“Sobrellevad los unos las cargas de los otros […]” (Gálatas 6:2, RVR 1960 online).
La verdadera educación debe potenciar todas las facultades del ser humano. Por ello se habla tanto de generar aprendizajes integrales, con sentido, que sean significativos y que contribuyan a la formación de hombres y mujeres de convicción, responsables socialmente, «que se mantengan leales a la verdad, aunque se desplomen los cielos», tal como escribió Elena de White (ver La educación, online). Y uno de los aspectos que se ha relevado con este paulatino retorno a la presencialidad de las clases es, justamente, la necesidad de las conexiones que se generan a partir de un contacto más cercano, fuera de las pantallas, donde se manifiestan las emociones y el sentir de manera vívida, donde se fortalece el desarrollo de la seguridad y el bienestar de niños y niñas, jóvenes y señoritas. Sin duda, la verdadera educación va más allá de lo académico.

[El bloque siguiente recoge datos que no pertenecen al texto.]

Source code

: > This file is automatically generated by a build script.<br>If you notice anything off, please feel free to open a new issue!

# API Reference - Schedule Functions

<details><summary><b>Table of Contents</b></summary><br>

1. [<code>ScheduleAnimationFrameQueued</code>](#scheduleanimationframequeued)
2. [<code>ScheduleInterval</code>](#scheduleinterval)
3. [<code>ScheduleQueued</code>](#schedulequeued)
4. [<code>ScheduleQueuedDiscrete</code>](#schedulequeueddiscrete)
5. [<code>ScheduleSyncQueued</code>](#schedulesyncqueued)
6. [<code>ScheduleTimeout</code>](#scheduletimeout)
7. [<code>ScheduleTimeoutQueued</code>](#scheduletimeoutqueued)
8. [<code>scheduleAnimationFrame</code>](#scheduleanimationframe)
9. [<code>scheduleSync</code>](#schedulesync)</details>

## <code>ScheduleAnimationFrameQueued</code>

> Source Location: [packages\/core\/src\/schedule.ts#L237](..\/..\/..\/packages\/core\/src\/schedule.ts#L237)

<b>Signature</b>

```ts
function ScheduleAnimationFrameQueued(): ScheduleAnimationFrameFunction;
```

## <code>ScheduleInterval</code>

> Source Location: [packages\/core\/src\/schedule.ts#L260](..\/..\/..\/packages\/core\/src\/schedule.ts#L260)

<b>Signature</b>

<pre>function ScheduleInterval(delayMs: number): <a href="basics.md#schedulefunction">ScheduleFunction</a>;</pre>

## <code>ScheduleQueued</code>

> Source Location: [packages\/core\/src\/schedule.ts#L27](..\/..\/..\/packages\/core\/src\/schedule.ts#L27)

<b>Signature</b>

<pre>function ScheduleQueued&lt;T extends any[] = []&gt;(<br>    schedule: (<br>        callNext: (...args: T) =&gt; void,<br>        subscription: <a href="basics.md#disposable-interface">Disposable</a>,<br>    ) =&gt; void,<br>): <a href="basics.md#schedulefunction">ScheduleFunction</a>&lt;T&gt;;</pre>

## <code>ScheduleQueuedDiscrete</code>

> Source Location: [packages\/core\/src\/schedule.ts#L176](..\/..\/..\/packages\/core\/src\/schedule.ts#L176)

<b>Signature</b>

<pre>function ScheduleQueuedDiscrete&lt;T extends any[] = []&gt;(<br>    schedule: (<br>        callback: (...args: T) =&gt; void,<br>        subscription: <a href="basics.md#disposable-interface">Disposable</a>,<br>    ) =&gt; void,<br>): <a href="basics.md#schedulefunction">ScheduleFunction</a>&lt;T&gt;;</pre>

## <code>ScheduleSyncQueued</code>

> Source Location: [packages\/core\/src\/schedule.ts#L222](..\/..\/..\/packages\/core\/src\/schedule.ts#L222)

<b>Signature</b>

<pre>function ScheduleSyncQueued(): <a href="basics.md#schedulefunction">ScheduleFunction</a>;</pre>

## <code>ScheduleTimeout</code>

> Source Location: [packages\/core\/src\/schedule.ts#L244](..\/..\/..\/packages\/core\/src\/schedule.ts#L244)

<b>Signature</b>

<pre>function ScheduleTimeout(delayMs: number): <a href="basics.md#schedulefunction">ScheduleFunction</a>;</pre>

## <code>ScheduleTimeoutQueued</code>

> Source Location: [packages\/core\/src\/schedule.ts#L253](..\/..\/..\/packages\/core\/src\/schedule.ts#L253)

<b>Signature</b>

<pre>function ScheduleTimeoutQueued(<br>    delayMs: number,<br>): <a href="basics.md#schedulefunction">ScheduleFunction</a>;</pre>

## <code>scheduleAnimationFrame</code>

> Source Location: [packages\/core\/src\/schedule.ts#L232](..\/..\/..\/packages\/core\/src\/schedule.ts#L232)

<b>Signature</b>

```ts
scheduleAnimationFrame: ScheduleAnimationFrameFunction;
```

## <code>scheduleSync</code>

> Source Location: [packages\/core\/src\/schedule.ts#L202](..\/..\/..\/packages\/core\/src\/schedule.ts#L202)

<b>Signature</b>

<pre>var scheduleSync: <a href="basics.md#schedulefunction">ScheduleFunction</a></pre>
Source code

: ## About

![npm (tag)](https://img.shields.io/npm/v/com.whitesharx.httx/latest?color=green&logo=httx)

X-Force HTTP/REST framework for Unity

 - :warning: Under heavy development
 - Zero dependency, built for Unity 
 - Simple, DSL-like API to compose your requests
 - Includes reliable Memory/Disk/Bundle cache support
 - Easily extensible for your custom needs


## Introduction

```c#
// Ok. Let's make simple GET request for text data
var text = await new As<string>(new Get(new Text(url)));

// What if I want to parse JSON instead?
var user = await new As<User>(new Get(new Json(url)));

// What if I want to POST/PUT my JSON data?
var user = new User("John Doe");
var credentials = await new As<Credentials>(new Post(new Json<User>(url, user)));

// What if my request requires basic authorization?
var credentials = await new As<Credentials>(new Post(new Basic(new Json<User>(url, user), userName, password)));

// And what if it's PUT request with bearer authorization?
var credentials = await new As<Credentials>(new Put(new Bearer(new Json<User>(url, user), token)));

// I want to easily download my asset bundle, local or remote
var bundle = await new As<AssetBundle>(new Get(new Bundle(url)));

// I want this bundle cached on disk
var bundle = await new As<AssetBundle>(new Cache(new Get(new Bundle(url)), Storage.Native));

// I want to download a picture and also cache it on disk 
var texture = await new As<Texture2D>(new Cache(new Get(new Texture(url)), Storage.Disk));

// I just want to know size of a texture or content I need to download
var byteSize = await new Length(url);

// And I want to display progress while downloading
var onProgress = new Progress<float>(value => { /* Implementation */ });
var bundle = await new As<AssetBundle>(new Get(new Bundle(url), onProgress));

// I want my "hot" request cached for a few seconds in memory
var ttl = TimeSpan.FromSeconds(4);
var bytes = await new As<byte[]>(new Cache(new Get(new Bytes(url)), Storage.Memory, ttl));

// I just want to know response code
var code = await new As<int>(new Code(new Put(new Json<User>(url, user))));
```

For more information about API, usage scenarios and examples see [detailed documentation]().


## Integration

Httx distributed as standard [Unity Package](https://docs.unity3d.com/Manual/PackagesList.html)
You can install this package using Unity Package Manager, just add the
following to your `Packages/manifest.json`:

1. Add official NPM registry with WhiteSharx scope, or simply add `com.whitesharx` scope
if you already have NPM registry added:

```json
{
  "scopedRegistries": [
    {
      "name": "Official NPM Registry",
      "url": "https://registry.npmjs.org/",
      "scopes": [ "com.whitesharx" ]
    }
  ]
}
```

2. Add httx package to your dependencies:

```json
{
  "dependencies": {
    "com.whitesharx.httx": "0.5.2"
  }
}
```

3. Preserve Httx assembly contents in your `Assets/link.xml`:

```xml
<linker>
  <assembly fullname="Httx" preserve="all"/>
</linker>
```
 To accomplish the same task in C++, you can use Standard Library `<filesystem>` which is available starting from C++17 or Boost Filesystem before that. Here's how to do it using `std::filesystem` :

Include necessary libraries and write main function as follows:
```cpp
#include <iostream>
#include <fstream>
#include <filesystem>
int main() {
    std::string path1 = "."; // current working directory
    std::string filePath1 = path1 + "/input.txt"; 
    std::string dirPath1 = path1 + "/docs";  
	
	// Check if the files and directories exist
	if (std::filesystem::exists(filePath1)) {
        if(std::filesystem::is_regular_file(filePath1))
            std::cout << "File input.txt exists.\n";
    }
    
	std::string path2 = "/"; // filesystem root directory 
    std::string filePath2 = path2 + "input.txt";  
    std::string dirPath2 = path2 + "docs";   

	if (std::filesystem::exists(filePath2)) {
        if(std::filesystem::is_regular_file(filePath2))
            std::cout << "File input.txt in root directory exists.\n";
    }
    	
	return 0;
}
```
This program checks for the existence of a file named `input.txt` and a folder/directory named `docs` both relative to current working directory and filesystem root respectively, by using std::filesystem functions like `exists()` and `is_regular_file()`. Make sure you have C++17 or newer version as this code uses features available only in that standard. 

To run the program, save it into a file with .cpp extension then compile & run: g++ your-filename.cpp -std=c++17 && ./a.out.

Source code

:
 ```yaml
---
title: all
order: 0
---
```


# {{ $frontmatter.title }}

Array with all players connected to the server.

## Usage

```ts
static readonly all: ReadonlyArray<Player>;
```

Si reflexionamos respecto de cómo afectó la pandemia a la población estudiantil y docente considerando que, no solo ellos, sino toda la comunidad educativa se vio comprometida también, podemos encontrar que miles quedaron recluidos o confinados en sus hogares, algunos desertaron de la educación por fuerza mayor, porque carecían de las herramientas tecnológicas básicas para estas actividades educativas, aun considerando que los gobiernos hicieron su máximo empeño para enfrentar esta crisis global. Fue evidente que los menos favorecidos de la sociedad no tenían mayor opción, de hecho UNICEF declaró que “1 de cada 3 escolares no tuvieron acceso a la enseñanza a distancia durante el cierre de escuelas”. Evidentemente, esta realidad no aporta al avance educativo en los distintos sectores de la población. Los costos de cierre de los centros educativos fueron altos y devastadores en cuanto a los aprendizajes; muchos docentes se vieron obligados a replantearse cuál o cuáles eran las unidades o contenidos más relevantes a desarrollar a distancia y tuvieron que aprender a manejar de mejor manera la tecnología. El miedo se apoderó de la población y por dos años aproximadamente tuvimos que aprender a vivir de una manera distinta, entender que de manera individual nadie es suficiente, que somos finitos y limitados y que claramente nos necesitamos unos a otros. La pandemia también nos enseñó la importancia de valorar el presente, despojarnos de lo que no sirve de nuestro pasado o que simplemente no nos contribuye en nuestra evolución como seres pensantes.
En síntesis, la pandemia nos acercó al sentido de vivir, a detenernos en esta vorágine de la vida y contemplar con gratitud lo que tenemos, independientemente de los problemas, las ambiciones, los logros o fracasos que nos toca vivir. El covid-19 nos invitó a replantearnos los cambios de manera más amigable. Sin embargo, no conocemos lo que nos depara el futuro, seguramente estará colmado de incertidumbres como hasta ahora y, por qué no, tal vez nuevos confinamientos. Pero de algo podemos estar seguros y es que todos tenemos un capacidad inherente de adaptabilidad y sociabilidad, lo que evidencia que claramente es posible replantearnos cambios, estar conscientes de que la dinámica de esta vida es una constante que se encuentra en movimiento y que nos impulsa a enfrentar realidades, a comprometernos con una educación que trascienda lo temporal y que debe ser una educación a lo largo de la vida. Lo observamos, lo vivimos y comprendimos que reinventarse cada día con una actitud mental positiva, es la clave para avanzar y que, sobrellevando los unos las cargas de los otros, el sendero será más ligero.